:: YOUR INSTRUCTIONS ::
When you copy from the entries that follow, take only the lines from the one with "please dear god" down to the one with "enable_hyperlink: true", keeping both ends and dropping every picture.

───── INPUT MATERIAL

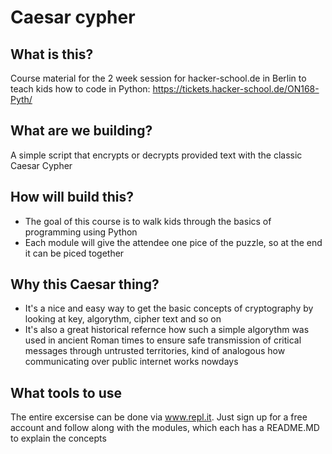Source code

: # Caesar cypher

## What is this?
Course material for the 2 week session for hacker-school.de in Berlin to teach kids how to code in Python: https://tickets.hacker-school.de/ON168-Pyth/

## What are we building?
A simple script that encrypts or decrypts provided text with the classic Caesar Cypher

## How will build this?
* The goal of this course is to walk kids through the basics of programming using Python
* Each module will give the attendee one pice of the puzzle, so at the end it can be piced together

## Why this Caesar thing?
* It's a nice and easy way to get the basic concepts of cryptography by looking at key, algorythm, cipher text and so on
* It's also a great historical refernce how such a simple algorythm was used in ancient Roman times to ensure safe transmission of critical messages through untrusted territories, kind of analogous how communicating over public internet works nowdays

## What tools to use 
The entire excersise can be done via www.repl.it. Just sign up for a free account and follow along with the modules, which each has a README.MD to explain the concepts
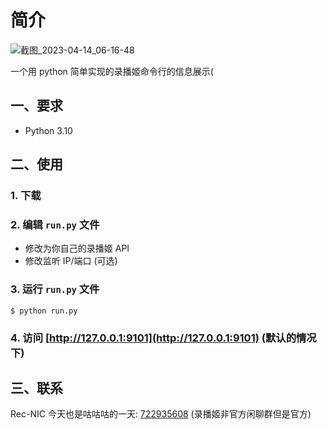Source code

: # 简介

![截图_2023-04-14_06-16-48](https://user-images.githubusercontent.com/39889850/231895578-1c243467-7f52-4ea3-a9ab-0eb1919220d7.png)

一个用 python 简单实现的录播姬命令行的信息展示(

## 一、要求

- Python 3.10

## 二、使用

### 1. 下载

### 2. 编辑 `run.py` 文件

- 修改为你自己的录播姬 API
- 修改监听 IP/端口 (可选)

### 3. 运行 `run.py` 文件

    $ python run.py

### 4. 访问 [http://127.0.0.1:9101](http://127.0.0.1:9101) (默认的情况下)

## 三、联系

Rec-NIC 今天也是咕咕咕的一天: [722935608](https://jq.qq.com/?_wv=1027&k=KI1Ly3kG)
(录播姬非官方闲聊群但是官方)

──────────
───── INPUT MATERIAL

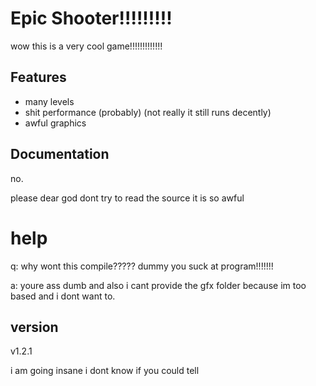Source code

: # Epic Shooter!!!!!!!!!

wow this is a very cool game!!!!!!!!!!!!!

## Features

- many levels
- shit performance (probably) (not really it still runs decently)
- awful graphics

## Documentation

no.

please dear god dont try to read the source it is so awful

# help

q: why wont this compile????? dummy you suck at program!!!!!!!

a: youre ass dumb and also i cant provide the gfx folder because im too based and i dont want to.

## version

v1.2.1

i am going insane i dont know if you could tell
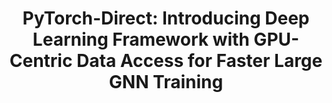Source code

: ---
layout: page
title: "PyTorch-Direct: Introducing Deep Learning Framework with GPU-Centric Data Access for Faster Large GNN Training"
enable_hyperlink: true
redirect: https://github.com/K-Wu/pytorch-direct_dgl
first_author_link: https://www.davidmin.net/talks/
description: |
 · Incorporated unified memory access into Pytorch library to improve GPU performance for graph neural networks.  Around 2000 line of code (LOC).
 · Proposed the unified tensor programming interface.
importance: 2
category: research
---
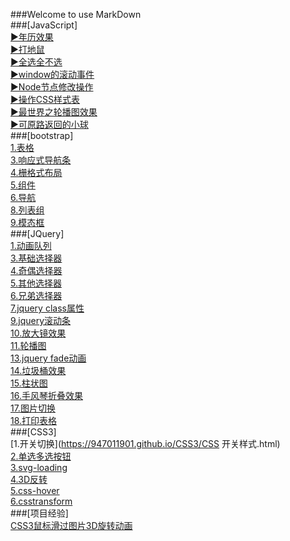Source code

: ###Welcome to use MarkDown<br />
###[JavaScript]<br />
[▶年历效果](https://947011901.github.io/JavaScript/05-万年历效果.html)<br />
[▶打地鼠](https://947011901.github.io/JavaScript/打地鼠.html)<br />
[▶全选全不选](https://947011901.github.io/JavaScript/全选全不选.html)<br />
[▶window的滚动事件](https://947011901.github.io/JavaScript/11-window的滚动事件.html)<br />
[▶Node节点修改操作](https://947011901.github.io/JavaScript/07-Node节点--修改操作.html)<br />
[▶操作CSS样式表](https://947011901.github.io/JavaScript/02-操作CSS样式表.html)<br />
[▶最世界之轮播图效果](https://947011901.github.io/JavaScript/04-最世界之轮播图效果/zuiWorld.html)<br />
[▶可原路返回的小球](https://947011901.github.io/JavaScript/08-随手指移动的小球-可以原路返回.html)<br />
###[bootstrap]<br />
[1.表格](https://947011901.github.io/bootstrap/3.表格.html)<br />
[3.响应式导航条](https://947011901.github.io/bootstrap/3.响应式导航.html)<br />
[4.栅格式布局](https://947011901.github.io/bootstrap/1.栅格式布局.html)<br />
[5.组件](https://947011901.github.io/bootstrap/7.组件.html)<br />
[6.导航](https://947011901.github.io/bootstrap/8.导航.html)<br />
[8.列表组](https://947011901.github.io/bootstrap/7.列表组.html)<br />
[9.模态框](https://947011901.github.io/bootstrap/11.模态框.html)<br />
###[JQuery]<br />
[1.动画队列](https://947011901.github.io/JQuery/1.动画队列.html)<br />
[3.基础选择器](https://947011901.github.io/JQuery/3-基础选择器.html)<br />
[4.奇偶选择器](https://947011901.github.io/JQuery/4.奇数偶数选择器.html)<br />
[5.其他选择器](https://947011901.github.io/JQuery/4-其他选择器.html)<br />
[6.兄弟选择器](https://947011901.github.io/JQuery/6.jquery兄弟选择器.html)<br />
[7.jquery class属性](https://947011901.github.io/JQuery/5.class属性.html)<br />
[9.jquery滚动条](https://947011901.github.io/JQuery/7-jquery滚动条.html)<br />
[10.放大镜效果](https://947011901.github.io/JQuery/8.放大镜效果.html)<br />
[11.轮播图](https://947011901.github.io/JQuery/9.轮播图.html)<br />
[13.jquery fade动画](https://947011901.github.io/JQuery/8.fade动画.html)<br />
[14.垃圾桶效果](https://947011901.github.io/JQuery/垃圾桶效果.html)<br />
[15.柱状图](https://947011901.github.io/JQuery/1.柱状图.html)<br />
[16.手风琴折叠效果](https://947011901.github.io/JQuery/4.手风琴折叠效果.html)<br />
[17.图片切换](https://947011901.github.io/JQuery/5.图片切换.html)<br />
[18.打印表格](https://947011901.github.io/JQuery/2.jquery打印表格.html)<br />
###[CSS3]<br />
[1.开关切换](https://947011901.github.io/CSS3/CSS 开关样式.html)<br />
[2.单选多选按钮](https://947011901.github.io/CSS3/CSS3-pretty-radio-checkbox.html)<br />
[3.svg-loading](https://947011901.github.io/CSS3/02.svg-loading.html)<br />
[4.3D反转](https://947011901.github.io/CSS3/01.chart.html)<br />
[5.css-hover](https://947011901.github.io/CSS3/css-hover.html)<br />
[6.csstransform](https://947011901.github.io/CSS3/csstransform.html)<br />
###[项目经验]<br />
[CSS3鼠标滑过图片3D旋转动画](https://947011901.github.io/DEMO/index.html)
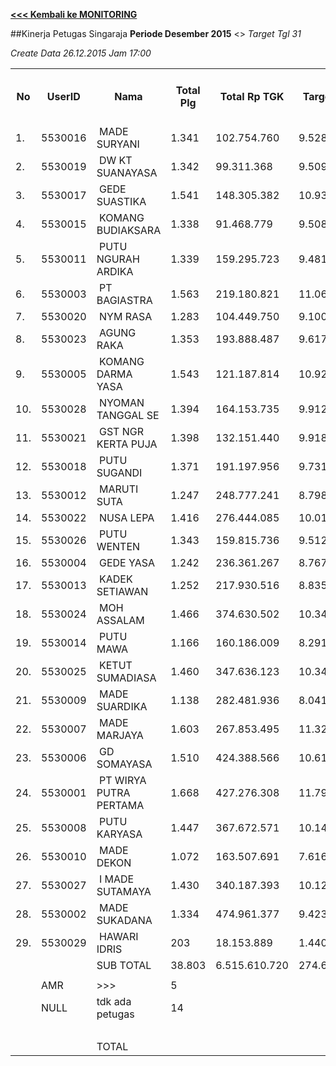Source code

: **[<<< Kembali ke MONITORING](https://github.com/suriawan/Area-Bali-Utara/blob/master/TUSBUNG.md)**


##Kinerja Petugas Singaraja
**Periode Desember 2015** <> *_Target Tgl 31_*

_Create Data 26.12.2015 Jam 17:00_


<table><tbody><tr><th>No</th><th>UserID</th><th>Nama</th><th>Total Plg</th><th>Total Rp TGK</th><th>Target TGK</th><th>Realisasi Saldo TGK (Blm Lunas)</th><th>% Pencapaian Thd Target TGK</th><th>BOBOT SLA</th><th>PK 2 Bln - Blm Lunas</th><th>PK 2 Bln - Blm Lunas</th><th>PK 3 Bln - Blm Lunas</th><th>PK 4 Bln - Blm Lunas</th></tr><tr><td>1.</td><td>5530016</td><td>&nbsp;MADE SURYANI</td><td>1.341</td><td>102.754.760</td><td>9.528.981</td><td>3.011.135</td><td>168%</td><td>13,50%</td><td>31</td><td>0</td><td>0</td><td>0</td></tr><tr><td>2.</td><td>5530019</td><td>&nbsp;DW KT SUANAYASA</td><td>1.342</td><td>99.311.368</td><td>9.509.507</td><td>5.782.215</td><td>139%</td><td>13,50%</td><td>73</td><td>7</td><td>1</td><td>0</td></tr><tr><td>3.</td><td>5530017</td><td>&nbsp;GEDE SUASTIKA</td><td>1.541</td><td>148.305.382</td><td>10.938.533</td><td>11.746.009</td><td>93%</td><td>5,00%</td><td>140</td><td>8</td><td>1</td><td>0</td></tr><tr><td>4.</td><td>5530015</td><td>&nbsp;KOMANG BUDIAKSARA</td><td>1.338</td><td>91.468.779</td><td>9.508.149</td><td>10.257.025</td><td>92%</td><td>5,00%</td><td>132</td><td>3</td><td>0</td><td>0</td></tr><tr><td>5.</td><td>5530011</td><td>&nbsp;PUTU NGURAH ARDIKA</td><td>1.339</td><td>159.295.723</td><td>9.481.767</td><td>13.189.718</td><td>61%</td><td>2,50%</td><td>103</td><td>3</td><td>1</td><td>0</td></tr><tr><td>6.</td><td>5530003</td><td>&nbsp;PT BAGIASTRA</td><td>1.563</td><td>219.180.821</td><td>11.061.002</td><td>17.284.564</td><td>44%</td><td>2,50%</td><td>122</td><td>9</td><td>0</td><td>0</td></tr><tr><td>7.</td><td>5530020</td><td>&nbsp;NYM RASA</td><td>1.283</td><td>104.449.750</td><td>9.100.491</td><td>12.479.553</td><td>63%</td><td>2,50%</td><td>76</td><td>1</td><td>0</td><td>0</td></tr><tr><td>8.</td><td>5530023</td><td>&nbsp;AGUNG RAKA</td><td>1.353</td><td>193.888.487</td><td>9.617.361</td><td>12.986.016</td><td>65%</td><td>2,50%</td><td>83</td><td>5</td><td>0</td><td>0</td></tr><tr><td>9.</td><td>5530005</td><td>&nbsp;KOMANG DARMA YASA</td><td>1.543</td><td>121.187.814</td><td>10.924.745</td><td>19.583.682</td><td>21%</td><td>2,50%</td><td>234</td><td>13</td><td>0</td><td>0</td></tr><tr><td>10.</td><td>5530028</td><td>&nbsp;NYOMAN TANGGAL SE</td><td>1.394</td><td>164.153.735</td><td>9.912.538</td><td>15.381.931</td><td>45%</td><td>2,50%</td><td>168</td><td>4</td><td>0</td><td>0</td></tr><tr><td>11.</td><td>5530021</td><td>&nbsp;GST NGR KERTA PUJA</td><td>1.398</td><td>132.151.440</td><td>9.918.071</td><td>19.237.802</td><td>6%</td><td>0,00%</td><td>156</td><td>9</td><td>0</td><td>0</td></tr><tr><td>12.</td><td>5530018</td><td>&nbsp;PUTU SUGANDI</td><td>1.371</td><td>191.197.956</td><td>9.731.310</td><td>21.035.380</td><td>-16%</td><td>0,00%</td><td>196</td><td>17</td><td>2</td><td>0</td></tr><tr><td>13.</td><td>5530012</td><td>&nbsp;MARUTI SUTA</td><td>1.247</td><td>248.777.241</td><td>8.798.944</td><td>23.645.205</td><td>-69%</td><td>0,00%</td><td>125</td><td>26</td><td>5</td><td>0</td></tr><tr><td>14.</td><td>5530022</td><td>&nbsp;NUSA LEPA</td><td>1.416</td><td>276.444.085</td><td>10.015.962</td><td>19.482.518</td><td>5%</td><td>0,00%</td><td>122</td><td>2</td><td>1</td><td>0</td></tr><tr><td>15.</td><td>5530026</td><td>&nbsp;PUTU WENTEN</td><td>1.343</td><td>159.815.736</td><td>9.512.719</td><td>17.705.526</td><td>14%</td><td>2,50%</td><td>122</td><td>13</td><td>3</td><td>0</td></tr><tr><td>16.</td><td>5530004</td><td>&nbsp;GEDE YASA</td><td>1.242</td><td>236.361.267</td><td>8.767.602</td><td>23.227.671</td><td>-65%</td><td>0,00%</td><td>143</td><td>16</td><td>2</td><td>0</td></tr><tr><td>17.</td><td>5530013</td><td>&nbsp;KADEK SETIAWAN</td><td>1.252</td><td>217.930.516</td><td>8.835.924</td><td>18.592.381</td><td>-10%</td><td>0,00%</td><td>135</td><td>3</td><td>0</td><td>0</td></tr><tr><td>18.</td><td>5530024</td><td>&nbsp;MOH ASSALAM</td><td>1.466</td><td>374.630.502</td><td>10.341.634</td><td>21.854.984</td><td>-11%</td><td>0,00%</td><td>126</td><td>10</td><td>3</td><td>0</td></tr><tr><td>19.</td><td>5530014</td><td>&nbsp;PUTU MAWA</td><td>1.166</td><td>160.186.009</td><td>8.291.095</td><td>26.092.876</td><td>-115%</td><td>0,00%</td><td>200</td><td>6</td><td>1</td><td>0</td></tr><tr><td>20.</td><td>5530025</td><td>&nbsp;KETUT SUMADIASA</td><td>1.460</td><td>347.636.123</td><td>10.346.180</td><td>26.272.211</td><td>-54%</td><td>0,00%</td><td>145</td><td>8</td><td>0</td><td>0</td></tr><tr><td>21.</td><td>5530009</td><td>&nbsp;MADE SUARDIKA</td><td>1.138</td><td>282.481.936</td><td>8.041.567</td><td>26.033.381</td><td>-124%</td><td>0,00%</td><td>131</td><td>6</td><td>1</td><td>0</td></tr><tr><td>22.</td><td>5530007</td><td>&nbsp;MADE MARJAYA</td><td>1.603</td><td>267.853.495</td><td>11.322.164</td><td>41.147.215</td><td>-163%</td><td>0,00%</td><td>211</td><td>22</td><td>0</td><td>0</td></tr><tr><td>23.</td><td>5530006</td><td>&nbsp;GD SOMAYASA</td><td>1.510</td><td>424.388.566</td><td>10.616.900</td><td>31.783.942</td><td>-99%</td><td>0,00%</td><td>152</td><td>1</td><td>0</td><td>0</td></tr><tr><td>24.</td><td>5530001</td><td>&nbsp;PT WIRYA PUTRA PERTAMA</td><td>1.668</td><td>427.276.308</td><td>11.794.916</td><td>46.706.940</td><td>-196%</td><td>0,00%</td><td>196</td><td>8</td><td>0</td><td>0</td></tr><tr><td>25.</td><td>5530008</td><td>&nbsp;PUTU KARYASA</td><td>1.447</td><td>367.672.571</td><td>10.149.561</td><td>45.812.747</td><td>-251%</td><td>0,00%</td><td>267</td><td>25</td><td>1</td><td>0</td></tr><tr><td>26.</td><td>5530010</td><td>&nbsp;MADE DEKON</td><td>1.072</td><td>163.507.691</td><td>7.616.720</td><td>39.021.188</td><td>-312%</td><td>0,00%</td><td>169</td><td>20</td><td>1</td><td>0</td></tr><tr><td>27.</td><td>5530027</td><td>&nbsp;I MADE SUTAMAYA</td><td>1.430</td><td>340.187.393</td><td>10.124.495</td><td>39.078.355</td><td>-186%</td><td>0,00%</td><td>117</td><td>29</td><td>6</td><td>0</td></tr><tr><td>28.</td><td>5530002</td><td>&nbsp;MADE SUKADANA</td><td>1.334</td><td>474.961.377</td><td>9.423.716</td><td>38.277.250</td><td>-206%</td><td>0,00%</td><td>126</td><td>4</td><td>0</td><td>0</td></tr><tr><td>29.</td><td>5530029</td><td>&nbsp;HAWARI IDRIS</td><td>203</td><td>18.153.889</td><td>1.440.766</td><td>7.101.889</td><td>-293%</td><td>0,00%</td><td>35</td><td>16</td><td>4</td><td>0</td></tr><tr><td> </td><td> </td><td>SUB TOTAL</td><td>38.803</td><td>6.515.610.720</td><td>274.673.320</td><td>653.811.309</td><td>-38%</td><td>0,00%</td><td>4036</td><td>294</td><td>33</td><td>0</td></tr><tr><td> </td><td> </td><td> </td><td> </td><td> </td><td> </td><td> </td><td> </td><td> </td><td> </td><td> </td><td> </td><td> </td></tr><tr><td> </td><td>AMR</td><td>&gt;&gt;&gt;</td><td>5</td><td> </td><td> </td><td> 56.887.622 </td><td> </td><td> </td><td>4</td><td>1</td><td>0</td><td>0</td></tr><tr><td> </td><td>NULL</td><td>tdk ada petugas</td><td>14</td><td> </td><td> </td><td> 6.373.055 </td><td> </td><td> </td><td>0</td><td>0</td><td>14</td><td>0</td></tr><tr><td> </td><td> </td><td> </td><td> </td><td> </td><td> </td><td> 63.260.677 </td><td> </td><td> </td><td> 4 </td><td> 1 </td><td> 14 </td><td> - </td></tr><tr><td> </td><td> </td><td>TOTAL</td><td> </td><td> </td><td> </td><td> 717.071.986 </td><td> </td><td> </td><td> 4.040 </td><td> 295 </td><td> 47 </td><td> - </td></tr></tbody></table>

──────────

:: SOLUTION TO THE PROBLEM ::
please dear god dont try to read the source it is so awful

# help

q: why wont this compile????? dummy you suck at program!!!!!!!

a: youre ass dumb and also i cant provide the gfx folder because im too based and i dont want to.

## version

v1.2.1

i am going insane i dont know if you could tell
Source code

: ---
layout: page
title: "PyTorch-Direct: Introducing Deep Learning Framework with GPU-Centric Data Access for Faster Large GNN Training"
enable_hyperlink: true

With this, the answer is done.